Excellent cyberpunk, 19 October 2008
Author: Onderhond from

Eden Log is one of those films. First-time director, low budget, extreme genre elements and a crew that wants to prove itself. All the right ingredients for a superb genre film. From here on it will probably only get worse for director Franck Vestiel (cfr Aronofsky, Nolan, Kitamura and many others), all the more reason to enjoy Eden Log for what it is.

After only five or ten minutes into the films you will probably be able to name several of its influences. There are flashes of Tsukamoto's work in there, a couple of very obvious nods to Alien (and Giger), a fair share of Cube-like deja vus, but most of all the film reminded me of Blame! (the manga). Something in the overall design, chaos and lack of context that is very close to the pinnacle of cyberpunk.

The premise behind Eden Log is extremely simple. A man wakes up in a pool of mud, not knowing who he is or where he is. There's only one single pulsating, bright light illuminating the room at given intervals as he struggles to get up and climbs over a corpse. The opening five minutes consist mainly of grunting and growling as our main character tries to take in his surrounding. From there on, his journey begins as he tries to find out where he landed and what his purpose might be.

Telling more about the plot would be spoiling some of the fun, so I'll just say that the film follows a very typical, almost game-like, course, with clues scattered around and levels to be conquered. The story does pack some nice surprises though, and the level of mystery is kept positively high so you'll probably keep guessing and wondering until the very end. By then, Vestiel has a pretty cool ending waiting to finish off the film in style. One of these rare cases where the clue of the film isn't a disappointment reflecting on all that was good before it.
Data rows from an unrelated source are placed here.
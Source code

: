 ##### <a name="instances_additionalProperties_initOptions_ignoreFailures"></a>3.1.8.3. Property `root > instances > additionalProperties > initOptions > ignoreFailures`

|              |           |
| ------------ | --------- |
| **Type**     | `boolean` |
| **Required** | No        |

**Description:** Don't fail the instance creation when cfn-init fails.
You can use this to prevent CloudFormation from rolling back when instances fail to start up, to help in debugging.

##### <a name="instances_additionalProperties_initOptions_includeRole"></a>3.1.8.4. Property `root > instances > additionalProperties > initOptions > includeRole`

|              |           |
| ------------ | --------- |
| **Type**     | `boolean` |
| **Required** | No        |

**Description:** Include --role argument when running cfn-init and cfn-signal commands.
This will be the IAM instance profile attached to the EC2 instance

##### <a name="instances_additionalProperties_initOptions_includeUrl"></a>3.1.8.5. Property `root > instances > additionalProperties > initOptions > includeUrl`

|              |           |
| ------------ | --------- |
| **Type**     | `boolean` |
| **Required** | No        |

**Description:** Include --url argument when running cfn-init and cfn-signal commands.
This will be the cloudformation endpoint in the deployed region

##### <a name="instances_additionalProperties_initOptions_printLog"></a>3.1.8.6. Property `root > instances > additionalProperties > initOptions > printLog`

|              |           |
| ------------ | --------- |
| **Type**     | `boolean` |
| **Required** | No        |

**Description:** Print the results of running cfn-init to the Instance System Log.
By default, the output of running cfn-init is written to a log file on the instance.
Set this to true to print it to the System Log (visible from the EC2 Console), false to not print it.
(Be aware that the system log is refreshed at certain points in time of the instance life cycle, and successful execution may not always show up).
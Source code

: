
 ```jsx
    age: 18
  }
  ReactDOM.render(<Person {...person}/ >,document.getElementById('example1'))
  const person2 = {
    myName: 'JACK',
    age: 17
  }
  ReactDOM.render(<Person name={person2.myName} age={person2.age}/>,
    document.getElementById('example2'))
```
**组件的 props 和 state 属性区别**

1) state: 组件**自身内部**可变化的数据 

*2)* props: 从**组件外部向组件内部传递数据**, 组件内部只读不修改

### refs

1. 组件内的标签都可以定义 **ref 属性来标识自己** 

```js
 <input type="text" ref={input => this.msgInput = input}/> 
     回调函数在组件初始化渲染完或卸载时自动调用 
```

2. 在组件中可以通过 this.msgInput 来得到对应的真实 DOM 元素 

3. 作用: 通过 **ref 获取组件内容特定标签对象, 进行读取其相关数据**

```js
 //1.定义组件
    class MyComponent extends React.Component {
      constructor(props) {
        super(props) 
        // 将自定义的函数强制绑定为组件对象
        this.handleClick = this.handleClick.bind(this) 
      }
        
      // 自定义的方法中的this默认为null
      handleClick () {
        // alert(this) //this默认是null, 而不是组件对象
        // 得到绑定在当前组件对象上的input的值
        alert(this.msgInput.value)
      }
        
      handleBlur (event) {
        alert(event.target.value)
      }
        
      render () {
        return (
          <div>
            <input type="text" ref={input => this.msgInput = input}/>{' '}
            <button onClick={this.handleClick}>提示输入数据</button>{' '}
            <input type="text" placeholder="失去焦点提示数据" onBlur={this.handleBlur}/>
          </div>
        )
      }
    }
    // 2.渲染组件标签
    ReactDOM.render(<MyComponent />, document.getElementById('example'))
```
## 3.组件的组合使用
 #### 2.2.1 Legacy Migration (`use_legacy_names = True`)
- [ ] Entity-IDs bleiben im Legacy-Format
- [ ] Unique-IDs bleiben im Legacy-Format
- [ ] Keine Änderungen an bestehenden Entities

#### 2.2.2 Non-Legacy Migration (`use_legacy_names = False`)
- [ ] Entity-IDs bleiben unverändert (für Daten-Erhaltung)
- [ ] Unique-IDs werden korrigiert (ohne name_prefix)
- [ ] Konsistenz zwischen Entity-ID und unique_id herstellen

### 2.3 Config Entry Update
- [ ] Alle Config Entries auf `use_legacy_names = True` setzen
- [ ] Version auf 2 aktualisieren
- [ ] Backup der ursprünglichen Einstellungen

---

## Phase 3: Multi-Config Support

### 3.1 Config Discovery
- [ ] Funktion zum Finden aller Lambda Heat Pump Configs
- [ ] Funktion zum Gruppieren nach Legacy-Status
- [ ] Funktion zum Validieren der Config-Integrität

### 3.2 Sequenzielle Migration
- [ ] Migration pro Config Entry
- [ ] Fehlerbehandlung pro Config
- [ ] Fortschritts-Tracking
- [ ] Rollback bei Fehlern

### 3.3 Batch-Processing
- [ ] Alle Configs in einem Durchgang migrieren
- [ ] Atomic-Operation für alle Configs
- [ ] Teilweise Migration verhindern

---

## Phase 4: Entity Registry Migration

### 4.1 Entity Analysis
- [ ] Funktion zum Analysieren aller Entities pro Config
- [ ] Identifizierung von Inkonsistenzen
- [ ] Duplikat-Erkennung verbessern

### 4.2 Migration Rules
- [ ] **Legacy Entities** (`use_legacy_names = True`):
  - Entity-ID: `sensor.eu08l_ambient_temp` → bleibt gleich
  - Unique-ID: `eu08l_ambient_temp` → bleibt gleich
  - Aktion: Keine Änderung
All nice and well, but the selling point of the film lies elsewhere. From the first strobe-lit frames until the bombastic finale, the film looks absolutely stunning. Not black and white, but extremely desaturated, the image is constantly dark and menacing, contrasting with very bright lights creating a perfect play between light and shadow. Add the superb set and prop designs, great creature effects and very smart of use surroundings, and what you get is 98 minutes of pure visual bliss.

Apparently this was all done on a shoe-string budget. Even though it never shows, there are clues, like the lack of overly bombastic explosions or effect-laden scenes. It all remains pretty basic and low-key, apart from the ending which is the first big scene (and which cost the most, I presume). But like many of these low-budget films, creativity and craft prove more than enough to overcome any budget problems.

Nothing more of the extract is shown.